Analyzing the synthesis route of 20265-38-7

While traditionally a conservative industry, chemical producers will need to modernize their PR strategies to stay relevant.we look forward to future research findings about 20265-38-7, 2-Methoxypyridin-3-amine.

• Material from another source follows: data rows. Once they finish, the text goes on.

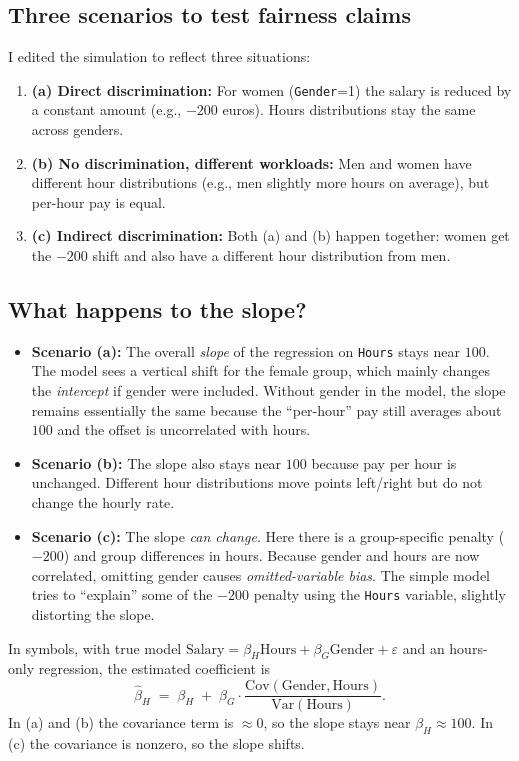 \documentclass[12pt]{article}
\begin{document}
\subsection{Three scenarios to test fairness claims}
I edited the simulation to reflect three situations:
\begin{enumerate}
  \item \textbf{(a) Direct discrimination:} For women (\texttt{Gender}=1) the salary is reduced by a constant amount (e.g., $-200$ euros). Hours distributions stay the same across genders.
  \item \textbf{(b) No discrimination, different workloads:} Men and women have different hour distributions (e.g., men slightly more hours on average), but per-hour pay is equal.
  \item \textbf{(c) Indirect discrimination:} Both (a) and (b) happen together: women get the $-200$ shift and also have a different hour distribution from men.
\end{enumerate}

\subsection{What happens to the slope?}
\begin{itemize}
  \item \textbf{Scenario (a):} The overall \emph{slope} of the regression on \texttt{Hours} stays near $100$. The model sees a vertical shift for the female group, which mainly changes the \emph{intercept} if gender were included. Without gender in the model, the slope remains essentially the same because the ``per-hour'' pay still averages about $100$ and the offset is uncorrelated with hours.
  \item \textbf{Scenario (b):} The slope also stays near $100$ because pay per hour is unchanged. Different hour distributions move points left/right but do not change the hourly rate.
  \item \textbf{Scenario (c):} The slope \emph{can change}. Here there is a group-specific penalty ($-200$) and group differences in hours. Because gender and hours are now correlated, omitting gender causes \emph{omitted-variable bias}. The simple model tries to ``explain'' some of the $-200$ penalty using the \texttt{Hours} variable, slightly distorting the slope.
\end{itemize}

\noindent In symbols, with true model $\text{Salary} = \beta_H \text{Hours} + \beta_G \text{Gender} + \varepsilon$ and an hours-only regression, the estimated coefficient is
\begin{equation*}
\widehat{\beta}_H \;=\; \beta_H \;+\; \beta_G \cdot \frac{\mathrm{Cov}(\text{Gender}, \text{Hours})}{\mathrm{Var}(\text{Hours})}.
\end{equation*}
In (a) and (b) the covariance term is $\approx 0$, so the slope stays near $\beta_H \approx 100$. In (c) the covariance is nonzero, so the slope shifts.
\end{document}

Reference of 20265-38-7, The major producers of chemicals have been the Europe, Japan and China. Due to the growing call for a cleaner, greener environment, people will have to find innovative ways to maintain their relevance. Here is a compound 20265-38-7, name is 2-Methoxypyridin-3-amine. This compound has unique chemical properties. The synthetic route is as follows.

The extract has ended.